Give back every record precisely.

____________

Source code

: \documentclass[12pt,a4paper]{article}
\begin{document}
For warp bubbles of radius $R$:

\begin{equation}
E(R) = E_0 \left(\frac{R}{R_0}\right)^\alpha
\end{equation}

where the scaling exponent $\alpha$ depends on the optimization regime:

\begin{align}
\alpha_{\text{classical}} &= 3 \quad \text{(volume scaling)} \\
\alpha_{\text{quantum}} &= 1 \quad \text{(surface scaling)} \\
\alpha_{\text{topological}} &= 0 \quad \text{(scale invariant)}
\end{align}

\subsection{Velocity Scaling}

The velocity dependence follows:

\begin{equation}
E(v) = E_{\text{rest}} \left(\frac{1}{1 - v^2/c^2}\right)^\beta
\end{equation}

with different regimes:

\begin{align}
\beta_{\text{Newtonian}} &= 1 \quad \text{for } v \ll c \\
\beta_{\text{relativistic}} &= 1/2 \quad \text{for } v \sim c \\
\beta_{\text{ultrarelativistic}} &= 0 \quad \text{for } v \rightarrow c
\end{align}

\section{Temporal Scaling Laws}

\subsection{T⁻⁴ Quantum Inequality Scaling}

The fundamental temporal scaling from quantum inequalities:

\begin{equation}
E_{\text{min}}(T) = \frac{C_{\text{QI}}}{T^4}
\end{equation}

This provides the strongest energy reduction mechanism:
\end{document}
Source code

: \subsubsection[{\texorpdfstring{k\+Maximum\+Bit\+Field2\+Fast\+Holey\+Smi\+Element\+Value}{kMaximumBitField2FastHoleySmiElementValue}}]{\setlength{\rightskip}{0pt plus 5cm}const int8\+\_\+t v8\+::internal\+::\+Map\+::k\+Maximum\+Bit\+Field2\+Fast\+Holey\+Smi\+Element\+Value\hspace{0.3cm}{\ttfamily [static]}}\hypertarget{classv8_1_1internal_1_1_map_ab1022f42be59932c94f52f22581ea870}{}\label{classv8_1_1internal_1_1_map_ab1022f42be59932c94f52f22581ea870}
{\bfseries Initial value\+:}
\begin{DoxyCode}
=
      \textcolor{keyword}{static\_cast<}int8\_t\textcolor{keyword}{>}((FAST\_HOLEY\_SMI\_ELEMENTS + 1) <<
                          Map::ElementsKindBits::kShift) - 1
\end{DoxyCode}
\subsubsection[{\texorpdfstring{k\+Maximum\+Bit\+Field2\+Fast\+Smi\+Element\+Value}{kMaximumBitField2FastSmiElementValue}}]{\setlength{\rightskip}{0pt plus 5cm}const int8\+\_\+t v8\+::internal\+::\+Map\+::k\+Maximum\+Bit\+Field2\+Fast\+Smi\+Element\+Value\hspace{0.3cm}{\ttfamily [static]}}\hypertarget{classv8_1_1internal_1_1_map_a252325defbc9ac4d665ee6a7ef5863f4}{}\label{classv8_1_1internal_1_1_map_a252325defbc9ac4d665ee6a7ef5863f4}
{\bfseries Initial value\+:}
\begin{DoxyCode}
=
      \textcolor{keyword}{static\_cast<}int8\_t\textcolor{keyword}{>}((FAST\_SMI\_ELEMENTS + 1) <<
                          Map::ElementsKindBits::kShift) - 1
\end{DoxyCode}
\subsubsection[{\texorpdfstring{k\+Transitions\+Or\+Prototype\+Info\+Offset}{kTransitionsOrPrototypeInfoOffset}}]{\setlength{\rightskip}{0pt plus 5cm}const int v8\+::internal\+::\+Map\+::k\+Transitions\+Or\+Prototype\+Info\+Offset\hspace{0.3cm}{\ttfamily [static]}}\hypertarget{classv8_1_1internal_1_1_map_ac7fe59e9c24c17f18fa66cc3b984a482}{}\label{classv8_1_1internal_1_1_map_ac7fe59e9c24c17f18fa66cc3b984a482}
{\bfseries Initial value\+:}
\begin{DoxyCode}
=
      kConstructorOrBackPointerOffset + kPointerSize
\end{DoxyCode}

____________

### FINISHED TASK
Source code

: \documentclass[12pt,a4paper]{article}
\begin{document}
For warp bubbles of radius $R$:

\begin{equation}
E(R) = E_0 \left(\frac{R}{R_0}\right)^\alpha
\end{equation}

where the scaling exponent $\alpha$ depends on the optimization regime:

\begin{align}
\alpha_{\text{classical}} &= 3 \quad \text{(volume scaling)} \\
\alpha_{\text{quantum}} &= 1 \quad \text{(surface scaling)} \\
\alpha_{\text{topological}} &= 0 \quad \text{(scale invariant)}
\end{align}

\subsection{Velocity Scaling}

The velocity dependence follows:

\begin{equation}
E(v) = E_{\text{rest}} \left(\frac{1}{1 - v^2/c^2}\right)^\beta
\end{equation}

with different regimes:

\begin{align}
\beta_{\text{Newtonian}} &= 1 \quad \text{for } v \ll c \\
\beta_{\text{relativistic}} &= 1/2 \quad \text{for } v \sim c \\
\beta_{\text{ultrarelativistic}} &= 0 \quad \text{for } v \rightarrow c
\end{align}

\section{Temporal Scaling Laws}

\subsection{T⁻⁴ Quantum Inequality Scaling}

The fundamental temporal scaling from quantum inequalities:

\begin{equation}
E_{\text{min}}(T) = \frac{C_{\text{QI}}}{T^4}
\end{equation}

This provides the strongest energy reduction mechanism:
\end{document}
Source code

: \subsubsection[{\texorpdfstring{k\+Maximum\+Bit\+Field2\+Fast\+Holey\+Smi\+Element\+Value}{kMaximumBitField2FastHoleySmiElementValue}}]{\setlength{\rightskip}{0pt plus 5cm}const int8\+\_\+t v8\+::internal\+::\+Map\+::k\+Maximum\+Bit\+Field2\+Fast\+Holey\+Smi\+Element\+Value\hspace{0.3cm}{\ttfamily [static]}}\hypertarget{classv8_1_1internal_1_1_map_ab1022f42be59932c94f52f22581ea870}{}\label{classv8_1_1internal_1_1_map_ab1022f42be59932c94f52f22581ea870}
{\bfseries Initial value\+:}
\begin{DoxyCode}
=
      \textcolor{keyword}{static\_cast<}int8\_t\textcolor{keyword}{>}((FAST\_HOLEY\_SMI\_ELEMENTS + 1) <<
                          Map::ElementsKindBits::kShift) - 1
\end{DoxyCode}
\subsubsection[{\texorpdfstring{k\+Maximum\+Bit\+Field2\+Fast\+Smi\+Element\+Value}{kMaximumBitField2FastSmiElementValue}}]{\setlength{\rightskip}{0pt plus 5cm}const int8\+\_\+t v8\+::internal\+::\+Map\+::k\+Maximum\+Bit\+Field2\+Fast\+Smi\+Element\+Value\hspace{0.3cm}{\ttfamily [static]}}\hypertarget{classv8_1_1internal_1_1_map_a252325defbc9ac4d665ee6a7ef5863f4}{}\label{classv8_1_1internal_1_1_map_a252325defbc9ac4d665ee6a7ef5863f4}
{\bfseries Initial value\+:}
\begin{DoxyCode}
=
      \textcolor{keyword}{static\_cast<}int8\_t\textcolor{keyword}{>}((FAST\_SMI\_ELEMENTS + 1) <<
                          Map::ElementsKindBits::kShift) - 1
\end{DoxyCode}
\subsubsection[{\texorpdfstring{k\+Transitions\+Or\+Prototype\+Info\+Offset}{kTransitionsOrPrototypeInfoOffset}}]{\setlength{\rightskip}{0pt plus 5cm}const int v8\+::internal\+::\+Map\+::k\+Transitions\+Or\+Prototype\+Info\+Offset\hspace{0.3cm}{\ttfamily [static]}}\hypertarget{classv8_1_1internal_1_1_map_ac7fe59e9c24c17f18fa66cc3b984a482}{}\label{classv8_1_1internal_1_1_map_ac7fe59e9c24c17f18fa66cc3b984a482}
{\bfseries Initial value\+:}
\begin{DoxyCode}
=
      kConstructorOrBackPointerOffset + kPointerSize
\end{DoxyCode}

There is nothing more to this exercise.